Katkov dit que notre serment à notre constitution nous confère plus que des droits politiques, elle nous confère des responsabilités politiques. C’est partiellement vrai, mais en réalité, notre authentique constitution, c’était le saint couronnement. C’était là que se confessait l’indissociabilité du pouvoir du Tsar et de l’Église Orthodoxe, c’était alors que l’Autocrate proclamait solennellement que les Commandements de Dieu constituaient sa limite et qu’il était le serviteur de Dieu. Les prières de ce remarquable rituel, développé dès avant la période impériale, mais de façon très brève, contiennent l’énoncé le plus profond de l’essence du pouvoir suprême russe et de sa mission essentielle. C’est ici que le principe de gouvernement de la Sainte Rus’ reçoit son expression la plus claire et la plus profonde». En réalité, il est impossible de comprendre le pourvoir du Tsar en Russie si on fait abstraction de sa signification ecclésio-religieuse. Celui qui ne comprend pas ce qu’est l’Orthodoxie ne peut comprendre ce qu’est le Tsar de Russie. Privée de sa nature ecclésiale et orthodoxe, établissant le cadre puissant et profond de ses «contraintes», le pouvoir du Tsar perd son propre sens tel qu’il s’est élaboré au cours du millénaire de l’histoire Russe.

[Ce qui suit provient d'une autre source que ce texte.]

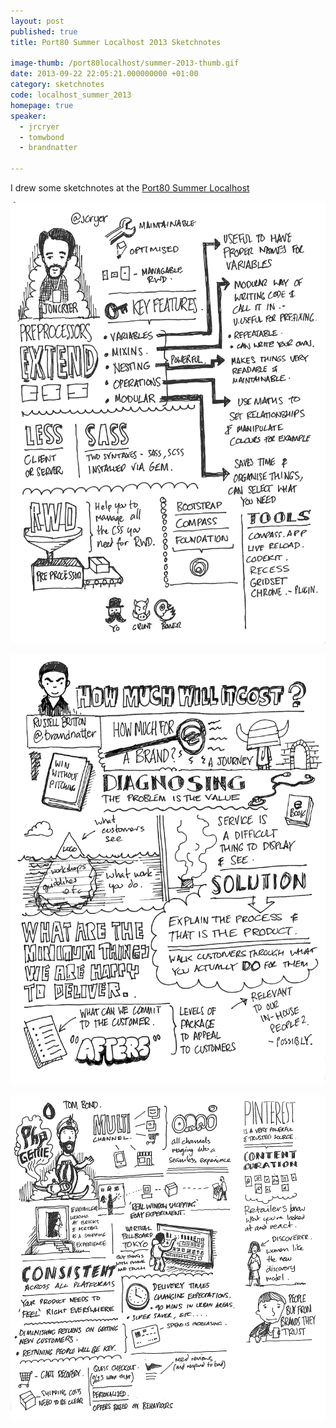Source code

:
 ```yaml
---
layout: post
published: true
title: Port80 Summer Localhost 2013 Sketchnotes

image-thumb: /port80localhost/summer-2013-thumb.gif
date: 2013-09-22 22:05:21.000000000 +01:00
category: sketchnotes
code: localhost_summer_2013
homepage: true
speaker:
  - jrcryer
  - tomwbond
  - brandnatter
 
---
```


I drew some sketchnotes at the <a href="http://port80events.co.uk/summer-localhost-slides/">Port80 Summer Localhost</a> 

![Jrcryer](../../images/port80localhost/jrcryer.gif)

![Brandnatter](../../images/port80localhost/brandnatter.gif)

![Tomwbond](../../images/port80localhost/tomwbond.gif)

Cela fut parfaitement compris par le célèbre historien du droit russe Sergueevitch, homme pourtant relativement éloigné de l’Église dans son tracé juridique du modèle russe de l’autocratie, parce que, justement, il a rejeté toute possibilité de compatibilité – dans une perspective historique – avec le concept occidental de l’absolutisme. Cela ne fut pas compris par la société russe. Elle ne put admettre la perspicacité scientifique du plus grand historien du droit russe, et elle perdit par la même occasion la capacité de concevoir et de sentir le mode de mandement de l’Église Orthodoxe; dès lors s’évaporait pour elle le sens de l’Autocratie russe. Voilà la racine de l’incompréhension de la société envers le Tsar, une incompréhension sans issue.
Le Tsar, demeurant Tsar de toutes les Russie, ne pouvait s’imposer la limite d’une constitution occidentale. Il ne le pouvait, non parce qu’il se serait accroché convulsivement à son pouvoir, mais parce que ce même pouvoir, dans son essence, ne pouvait céder à aucune limitation. Le limiter ne signifierait pas modifier ses limites, mais modifier son sens. Et ici, en plus de ce que nous avons appris des propos susmentionnés de Grabbe, il convient de nous souvenir d’une dimension encore plus significative pour le croyant fidèle à l’Église. Le Tsar russe n’est pas simplement le Tsar-Oint à qui la Providence a confié le destin d’un grand peuple. C’est à lui, ce Tsar unique sur terre, que Dieu confia la tâche de protéger la Sainte Église et de mener à bien la suprême obédience propre au Tsar, jusqu’à la seconde parousie. Le Tsar de Russie est ce porteur du pouvoir terrestre que Dieu lui remit et dont l’action doit, au cours du temps, retenir les forces de l’Ennemi. Dans ce sens, et dans ce sens uniquement, le pouvoir du Tsar de Russie est le successeur du pouvoir de l’Empereur Romain d’Orient… Et c’est de tout cela dont il convient de tenir compte pour que soit parfaitement claire la tragédie vécue par l’Empereur Nicolas II, quand arriva l’heure du martyre du Manifeste du 17 octobre, quand finalement on lui arracha «l’effroyable décision», comme il la qualifia, qu’il prit en se signant, car il ne voyait pas d’autre possibilité de sauver le pays.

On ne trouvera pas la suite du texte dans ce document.